Lully’s most famous opera “Atys” was never before performed in Greece, as many other French Baroque Operas which remain terra incognita so to speak, so the first performance in this country by the PETIT OPERA DU MONDE and the noted cemballist and conductor Iakovos Pappas with the “ALMAZIS” Ensemble was greeted with enthousiasm.
The whole venture was produced by the PETIT OPERA DU MONDE and his founder Vassilis Anastassiou who undertook the stage direction as well as the sets. The whole approach was minimal with  simple but functional scenery with costumes from various periods, some baroque (as in the sleep scene) others from the 50’s. Personally I was somewhat tired by the static lights onstage and the very minimal scenery, which combined with the static poses of the singers made things a bit tedious. However on the last Act a superb background scenery of the ancestral tombs, and the more dramatic playing of the singers made the last act the highlight of the evening. One must mention the excellent lighting of the stage which created an imposing atmosphere for the dramatic ending of the opera.
Both casts had their merits but were somewhat uneven in their distribution. The premiere revealed a certain nervousness amongst the singers, no doubt because of the inexperience of some of them and of the very limited rehearsal time. The best voice of the evening was the Cybele of C.Chassany who produced an accomplished performance both dramatically and vocally.

S.Monty was an heroic Atys with a stable  voice, as was the second Atys of V.Aggelakis whose excellent French diction theatrical presence, and a well defined and flexible voice sailed through the difficulties of the role. All in all the male voices were more substantial and dramatic than the female ones especially on the second evening.
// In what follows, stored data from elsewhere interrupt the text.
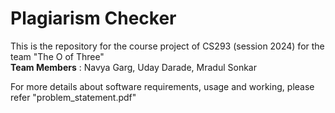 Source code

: # Plagiarism Checker

This is the repository for the course project of CS293 (session 2024) for the team "The O of Three"<br>
**Team Members** : Navya Garg, Uday Darade, Mradul Sonkar<br>

For more details about software requirements, usage and working, please refer "problem_statement.pdf" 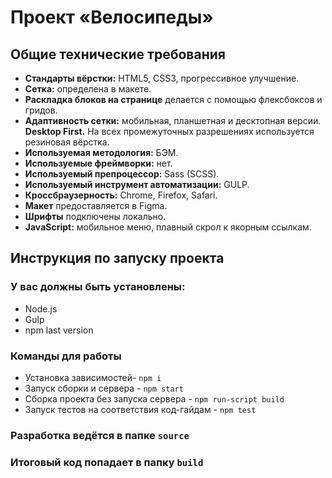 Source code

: # Проект «Велосипеды»

## Общие технические требования

* **Стандарты вёрстки:** HTML5, CSS3, прогрессивное улучшение.
* **Сетка:** определена в макете.
* **Раскладка блоков на странице** делается с помощью флексбоксов и гридов.
* **Адаптивность сетки:** мобильная, планшетная и десктопная версии. **Desktop First.** На всех промежуточных разрешениях используется резиновая вёрстка.
* **Используемая методология:** БЭМ.
* **Используемые фреймворки:** нет.
* **Используемый препроцессор:** Sass (SCSS).
* **Используемый инструмент автоматизации:** GULP.
* **Кроссбраузерность:** Chrome, Firefox, Safari.
* **Макет** предоставляется в Figma.
* **Шрифты** подключены локально.
* **JavaScript:** мобильное меню, плавный скрол к якорным ссылкам.


## Инструкция по запуску проекта

### У вас должны быть установлены:

* Node.js
* Gulp
* npm last version

### Команды для работы

* Установка зависимостей- `npm i`
* Запуск сборки и сервера - `npm start`
* Сборка проекта без запуска сервера - `npm run-script build`
* Запуск тестов на соответствия код-гайдам - `npm test`

### Разработка ведётся в папке `source`

### Итоговый код попадает в папку `build`
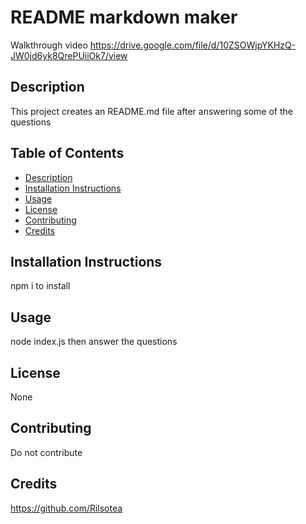 # README markdown maker

Walkthrough video https://drive.google.com/file/d/10ZSOWjpYKHzQ-JW0jd6yk8QrePUiiOk7/view

## Description
This project creates an README.md file after answering some of the questions
    
## Table of Contents
- [Description](#description)
- [Installation Instructions](#installation-instructions)
- [Usage](#usage)
- [License](#license)
- [Contributing](#contributing)
- [Credits](#credits)

## Installation Instructions
npm i to install
    
## Usage
node index.js then answer the questions 

## License 

None

## Contributing
Do not contribute

## Credits

https://github.com/Rilsotea
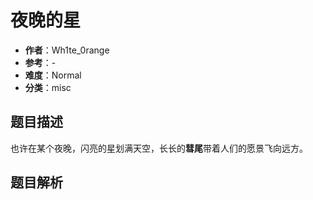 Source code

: # 夜晚的星

- **作者**：Wh1te_0range
- **参考**：-
- **难度**：Normal
- **分类**：misc

## 题目描述

也许在某个夜晚，闪亮的星划满天空，长长的**彗尾**带着人们的愿景飞向远方。

## 题目解析


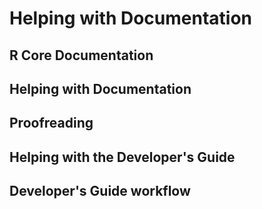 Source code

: # Helping with Documentation

## R Core Documentation

## Helping with Documentation

## Proofreading

## Helping with the Developer's Guide

## Developer's Guide workflow
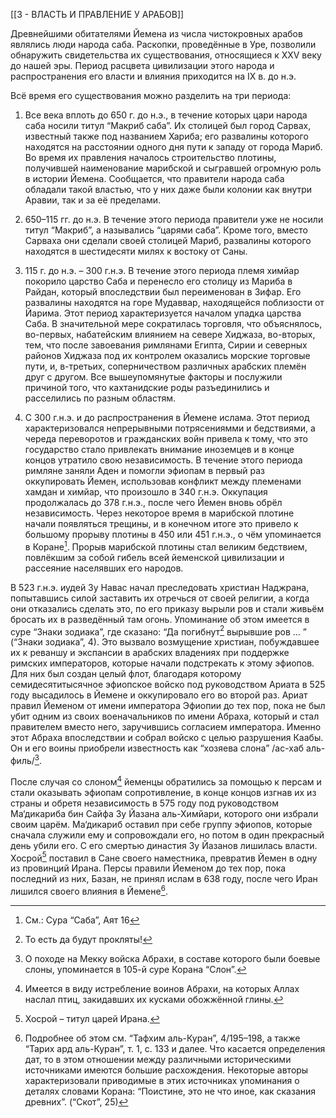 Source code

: [[3 - ВЛАСТЬ И ПРАВЛЕНИЕ У АРАБОВ]]

Древнейшими обитателями Йемена из числа чистокровных арабов являлись люди народа саба. Раскопки, проведённые в Уре, позволили обнаружить свидетельства их существования, относящиеся к XXV веку до нашей эры. Период расцвета цивилизации этого народа и распространения его власти и влияния приходится на IX в. до н.э.

Всё время его существования можно разделить на три периода:

1. Все века вплоть до 650 г. до н.э., в течение которых цари народа саба носили титул “Макриб саба”. Их столицей был город Сарвах, известный также под названием Хариба; его развалины которого находятся на расстоянии одного дня пути к западу от города Мариб. Во время их правления началось строительство плотины, получившей наименование марибской и сыгравшей огромную роль в истории Йемена. Сообщается, что правители народа саба обладали такой властью, что у них даже были колонии как внутри Аравии, так и за её пределами.

2. 650–115 гг. до н.э. В течение этого периода правители уже не носили титул “Макриб”, а назывались “царями саба”. Кроме того, вместо Сарваха они сделали своей столицей Мариб, развалины которого находятся в шестидесяти милях к востоку от Саны.

3. 115 г. до н.э. – 300 г.н.э. В течение этого периода племя химйар покорило царство Саба и перенесло его столицу из Мариба в Райдан, который впоследствии был переименован в Зифар. Его развалины находятся на горе Мудаввар, находящейся поблизости от Йарима. Этот период характеризуется началом упадка царства Саба. В значительной мере сократилась торговля, что объяснялось, во-первых, набатейским влиянием на севере Хиджаза, во-вторых, тем, что после завоевания римлянами Египта, Сирии и северных районов Хиджаза под их контролем оказались морские торговые пути, и, в-третьих, соперничеством различных арабских племён друг с другом. Все вышеупомянутые факторы и послужили причиной того, что кахтанидские роды разъединились и расселились по разным областям.

4. С 300 г.н.э. и до распространения в Йемене ислама. Этот период характеризовался непрерывными потрясениямми и бедствиями, а череда переворотов и гражданских войн привела к тому, что это государство стало привлекать внимание иноземцев и в конце концов утратило свою независимость. В течение этого периода римляне заняли Аден и помогли эфиопам в первый раз оккупировать Йемен, использовав конфликт между племенами хамдан и химйар, что произошло в 340 г.н.э. Оккупация продолжалась до 378 г.н.э., после чего Йемен вновь обрёл независимость. Через некоторое время в марибской плотине начали появляться трещины, и в конечном итоге это привело к большому прорыву плотины в 450 или 451 г.н.э., о чём упоминается в Коране[^1]. Прорыв марибской плотины стал великим бедствием, повлёкшим за собой гибель всей йеменской цивилизации и рассеяние населявших его народов.

В 523 г.н.э. иудей Зу Навас начал преследовать христиан Наджрана, попытавшись силой заставить их отречься от своей религии, а когда они отказались сделать это, по его приказу вырыли ров и стали живьём бросать их в разведённый там огонь. Упоминание об этом имеется в суре “Знаки зодиака”, где сказано: “Да погибнут[^2] вырывшие ров … ” (“Знаки зодиака”, 4). Это вызвало возмущение христиан, побуждавшее их к реваншу и экспансии в арабских владениях при поддержке римских императоров, которые начали подстрекать к этому эфиопов. Для них был создан целый флот, благодаря которому семидесятитысячное эфиопское войско под руководством Ариата в 525 году высадилось в Йемене и оккупировало его во второй раз. Ариат правил Йеменом от имени императора Эфиопии до тех пор, пока не был убит одним из своих военачальников по имени Абраха, который и стал правителем вместо него, заручившись согласием императора. Именно этот Абраха впоследствии и собрал войско с целью разрушения Каабы. Он и его воины приобрели известность как “хозяева слона” /ас-хаб аль-филь/[^3].

После случая со слоном[^4] йеменцы обратились за помощью к персам и стали оказывать эфиопам сопротивление, в конце концов изгнав их из страны и обретя независимость в 575 году под руководством Ма‘дикариба бин Сайфа Зу Йазана аль-Химйари, которого они избрали своим царём. Ма‘дикариб оставил при себе группу эфиопов, которые сначала служили ему и сопровождали его, но потом в один прекрасный день убили его. С его смертью династия Зу Йазанов лишилась власти. Хосрой[^5] поставил в Сане своего наместника, превратив Йемен в одну из провинций Ирана. Персы правили Йеменом до тех пор, пока последний из них, Базан, не принял ислам в 638 году, после чего Иран лишился своего влияния в Йемене[^6].

[^1]: См.: Сура “Саба”, Аят 16

[^2]: То есть да будут прокляты!

[^3]: О походе на Мекку войска Абрахи, в составе которого были боевые слоны, упоминается в 105-й суре Корана “Слон”.

[^4]: Имеется в виду истребление воинов Абрахи, на которых Аллах наслал птиц, закидавших их кусками обожжённой глины.

[^5]: Хосрой – титул царей Ирана.

[^6]: Подробнее об этом см. “Тафхим аль-Куран”, 4/195–198, а также “Тарих ард аль-Куран”, т. 1, с. 133 и далее. Что касается определения дат, то в этом отношении между различными историческими источниками имеются большие расхождения. Некоторые авторы характеризовали приводимые в этих источниках упоминания о деталях словами Корана: “Поистине, это не что иное, как сказания древних”. (“Скот”, 25)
The choreography of the music was rather muddled and many times the dancers were getting on the way of the singers especially since the stage was a small one, but were excellent in the famous sleeping scene.
The orchestra of the Almazis Ensemble was exemplary. One must mention the superb wind instruments  with their mellow sound as well as he detailed view of the music of the maestro I.Pappas who seemed  so at home with this kind of music and well aware of the demands of such works.
Let us hope that in the future we will be able to enjoy many more performances of such high calibre, of a repertoire which is yet unknown here in Greece.